EXERCISE: Scan the records for "besoin". Report each line that includes it.

[Dataset entries]
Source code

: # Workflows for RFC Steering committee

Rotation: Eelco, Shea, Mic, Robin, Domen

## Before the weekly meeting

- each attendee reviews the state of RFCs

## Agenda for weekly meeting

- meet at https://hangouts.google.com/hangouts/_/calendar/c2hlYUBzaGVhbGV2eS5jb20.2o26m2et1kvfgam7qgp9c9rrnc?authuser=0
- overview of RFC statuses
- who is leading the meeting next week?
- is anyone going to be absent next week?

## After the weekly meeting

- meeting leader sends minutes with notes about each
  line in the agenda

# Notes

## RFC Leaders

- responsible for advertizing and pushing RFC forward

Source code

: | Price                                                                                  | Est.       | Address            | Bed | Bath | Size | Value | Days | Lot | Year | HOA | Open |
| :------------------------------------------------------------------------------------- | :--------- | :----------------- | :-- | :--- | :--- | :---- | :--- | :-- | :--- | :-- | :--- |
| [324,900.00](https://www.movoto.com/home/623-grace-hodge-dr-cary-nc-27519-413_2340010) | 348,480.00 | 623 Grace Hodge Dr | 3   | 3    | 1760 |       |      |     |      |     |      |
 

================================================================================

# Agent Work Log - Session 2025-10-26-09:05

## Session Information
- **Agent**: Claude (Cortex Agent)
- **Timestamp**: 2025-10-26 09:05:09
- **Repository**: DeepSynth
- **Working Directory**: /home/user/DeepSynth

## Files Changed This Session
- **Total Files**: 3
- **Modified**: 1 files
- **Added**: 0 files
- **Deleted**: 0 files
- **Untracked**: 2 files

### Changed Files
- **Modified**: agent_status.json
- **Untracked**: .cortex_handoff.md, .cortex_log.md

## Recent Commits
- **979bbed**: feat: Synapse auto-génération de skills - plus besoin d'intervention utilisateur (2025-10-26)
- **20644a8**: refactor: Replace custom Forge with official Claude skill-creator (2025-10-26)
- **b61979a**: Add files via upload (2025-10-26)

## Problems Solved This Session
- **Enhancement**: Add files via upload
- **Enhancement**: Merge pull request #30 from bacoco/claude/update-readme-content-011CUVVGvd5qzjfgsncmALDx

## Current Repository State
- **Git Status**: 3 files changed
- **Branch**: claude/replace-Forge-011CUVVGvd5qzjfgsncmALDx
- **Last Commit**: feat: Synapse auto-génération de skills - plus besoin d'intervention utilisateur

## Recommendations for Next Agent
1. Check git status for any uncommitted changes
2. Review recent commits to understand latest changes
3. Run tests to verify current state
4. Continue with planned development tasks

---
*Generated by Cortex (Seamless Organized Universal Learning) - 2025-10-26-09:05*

RESULT OF THE EXERCISE:
- **979bbed**: feat: Synapse auto-génération de skills - plus besoin d'intervention utilisateur (2025-10-26)
- **Last Commit**: feat: Synapse auto-génération de skills - plus besoin d'intervention utilisateur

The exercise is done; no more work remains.